Dropping the Studio makes about zero sense. Apple needs
MORE desktop products to put the Ultra into to crank up enough volume to justify the chip package; not less. Having the Studio and Mac Pro share the SoC and spread amortization costs over two products (instead of just one) would only help. Any fraticide component would be relatively small because sell of an Ultra inside of a Studio or Mac Pro could count both ways. The systems in the non-interaction area between the two just mean more sales of an already relatively very small volume SoC.
The more subcomponents the Studio and Mac Pro share the less the fratricide matters. Same 10GbE controller, same HDMI subsystem , audio subsystem , primary SSD drive , etc. It doesn't have to 100% overlay to lower the impact. The Mac Pro could have a different power supply , a two input PLEX PCI-e switch (to drive 6 slots), AUX power , etc.

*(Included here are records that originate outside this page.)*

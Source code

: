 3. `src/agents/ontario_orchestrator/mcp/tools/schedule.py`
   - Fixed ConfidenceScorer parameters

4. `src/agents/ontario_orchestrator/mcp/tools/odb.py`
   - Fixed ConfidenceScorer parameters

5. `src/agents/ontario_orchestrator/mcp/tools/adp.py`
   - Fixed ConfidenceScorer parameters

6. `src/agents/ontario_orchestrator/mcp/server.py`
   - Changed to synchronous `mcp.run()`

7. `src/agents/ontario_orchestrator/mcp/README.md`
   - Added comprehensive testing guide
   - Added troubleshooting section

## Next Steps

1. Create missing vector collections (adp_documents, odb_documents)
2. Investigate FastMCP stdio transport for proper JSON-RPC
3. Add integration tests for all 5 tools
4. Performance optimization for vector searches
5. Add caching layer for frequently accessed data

That other stuff is enough to drive customer preference differentiation. Both can hold true. they don't have to 100% overlap or 100% not overlap.
Obviously no Mac can get updated to the next M-chip before the chip exists, but once it does, updating the logic boards can’t be that hard - especially with so much commonality between the different machines.
That presumes Apple doesn't do anything dramatic with the enclosure. Going from iMac 21.5" to 24" was complicated by going to an iPad on a stick design metric. As long as it is "oversized" containers with lower coupling between logic boards and enclosure the work is low.
Apple probably needs to tweak the power supply either contractors and/or design a bit. The buzzing power supply problems are not huge, but not negligible either.
Once one machine gets e.g. an M2 update, people looking to buy a model that hasn’t will be inclined to put off their purchase, particularly if it’s a higher-end / more expensive machine. With the MBP, Air, mini and the new mini Pro now on M2, would you want to buy a Studio now? You’d be a bit gutted if the M2 version came out a couple of months later - it would seem rather ‘obvious’ in retrospect.
The higher the priced the Mac system is the more folks should buy it if it fits their business requirements. (not their likes , wants , lust , or 'fomo' factor, real requirements). The hype train on M3 has built up with some that there will be some kind of revolutionary change and there probably won't. M1 Ultra to M2 Ultra (if same base sub-component units on same node as the Max ) will be a evolutionary difference. Same is likely true on general code for M2 -> M3. There will be some relatively narrow targeted areas where Apple does a lot better , but the rest is just a decent bump in performance.
Also, M1 was the first AS chip, the Studio was a brand new model, and the last couple of years have had widely-publicised supply chain issues (GPUs were notoriously affected). Weren’t the M2 laptops intended to have come out in October? It may be too early to identify the ‘typical’ cadence of Apple releases in the AS era.
Which means "waiting on M3 Studio" could easily slide into 2024. It is too early to tell what the 'normal' iteration cycle is going to be , but the expetaction that it is going to be iPhone like isn't well grounded. It takes longer to verify and certify a larger chip package. There is just more stuff to do. So a package that is 4-6 x bigger probably isn't going to iterate on exactly 12 month cycles. Add in larger variations of the die packaging technologies involved and just all the more likely will get a divergence.